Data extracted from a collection
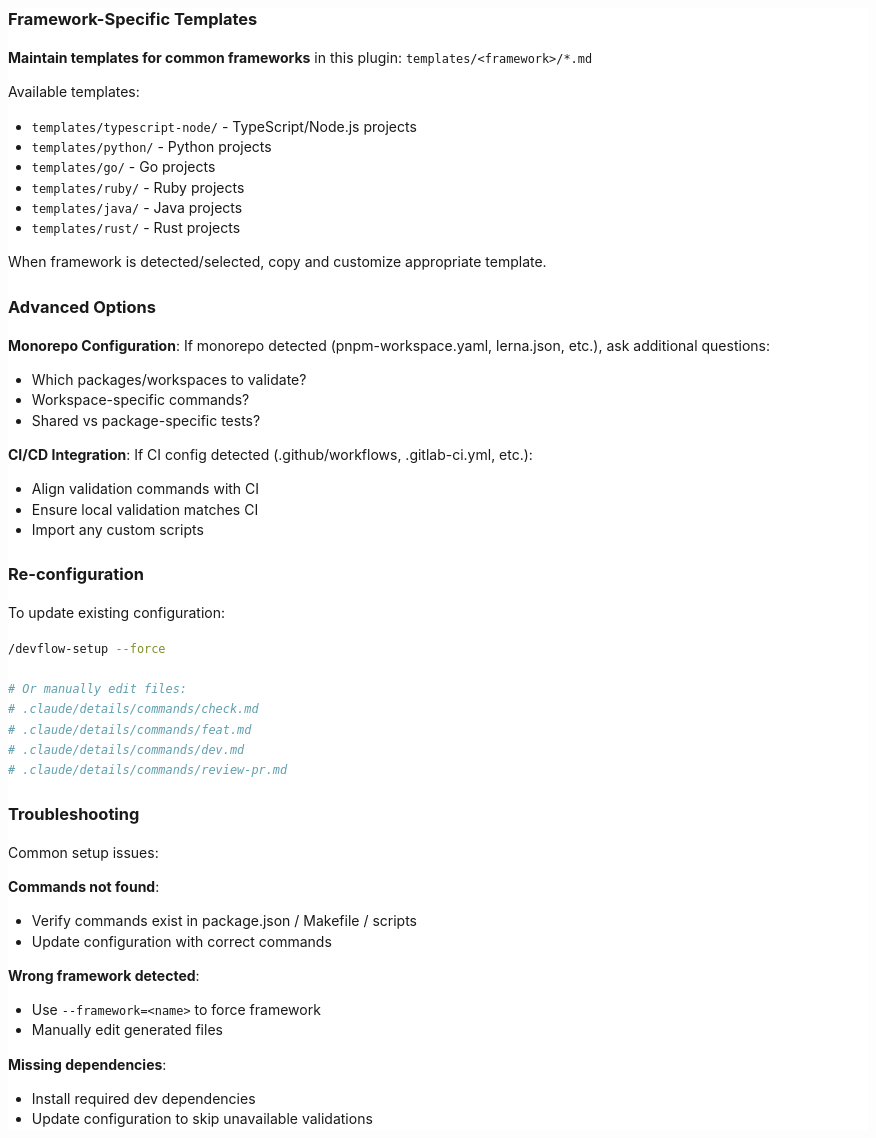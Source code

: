 ### Framework-Specific Templates

**Maintain templates for common frameworks** in this plugin:
`templates/<framework>/*.md`

Available templates:
- `templates/typescript-node/` - TypeScript/Node.js projects
- `templates/python/` - Python projects
- `templates/go/` - Go projects
- `templates/ruby/` - Ruby projects
- `templates/java/` - Java projects
- `templates/rust/` - Rust projects

When framework is detected/selected, copy and customize appropriate template.

### Advanced Options

**Monorepo Configuration**:
If monorepo detected (pnpm-workspace.yaml, lerna.json, etc.), ask additional questions:
- Which packages/workspaces to validate?
- Workspace-specific commands?
- Shared vs package-specific tests?

**CI/CD Integration**:
If CI config detected (.github/workflows, .gitlab-ci.yml, etc.):
- Align validation commands with CI
- Ensure local validation matches CI
- Import any custom scripts

### Re-configuration

To update existing configuration:
```bash
/devflow-setup --force

# Or manually edit files:
# .claude/details/commands/check.md
# .claude/details/commands/feat.md
# .claude/details/commands/dev.md
# .claude/details/commands/review-pr.md
```

### Troubleshooting

Common setup issues:

**Commands not found**:
- Verify commands exist in package.json / Makefile / scripts
- Update configuration with correct commands

**Wrong framework detected**:
- Use `--framework=<name>` to force framework
- Manually edit generated files

**Missing dependencies**:
- Install required dev dependencies
- Update configuration to skip unavailable validations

**HOW TO COMPLETE THIS TASK**
Copy all the entries word for word. Omit any pictures.

**ANSWER SECTION**
Source code

: ### Framework-Specific Templates

**Maintain templates for common frameworks** in this plugin:
`templates/<framework>/*.md`

Available templates:
- `templates/typescript-node/` - TypeScript/Node.js projects
- `templates/python/` - Python projects
- `templates/go/` - Go projects
- `templates/ruby/` - Ruby projects
- `templates/java/` - Java projects
- `templates/rust/` - Rust projects

When framework is detected/selected, copy and customize appropriate template.

### Advanced Options

**Monorepo Configuration**:
If monorepo detected (pnpm-workspace.yaml, lerna.json, etc.), ask additional questions:
- Which packages/workspaces to validate?
- Workspace-specific commands?
- Shared vs package-specific tests?

**CI/CD Integration**:
If CI config detected (.github/workflows, .gitlab-ci.yml, etc.):
- Align validation commands with CI
- Ensure local validation matches CI
- Import any custom scripts

### Re-configuration

To update existing configuration:
```bash
/devflow-setup --force

# Or manually edit files:
# .claude/details/commands/check.md
# .claude/details/commands/feat.md
# .claude/details/commands/dev.md
# .claude/details/commands/review-pr.md
```

### Troubleshooting

Common setup issues:

**Commands not found**:
- Verify commands exist in package.json / Makefile / scripts
- Update configuration with correct commands

**Wrong framework detected**:
- Use `--framework=<name>` to force framework
- Manually edit generated files

**Missing dependencies**:
- Install required dev dependencies
- Update configuration to skip unavailable validations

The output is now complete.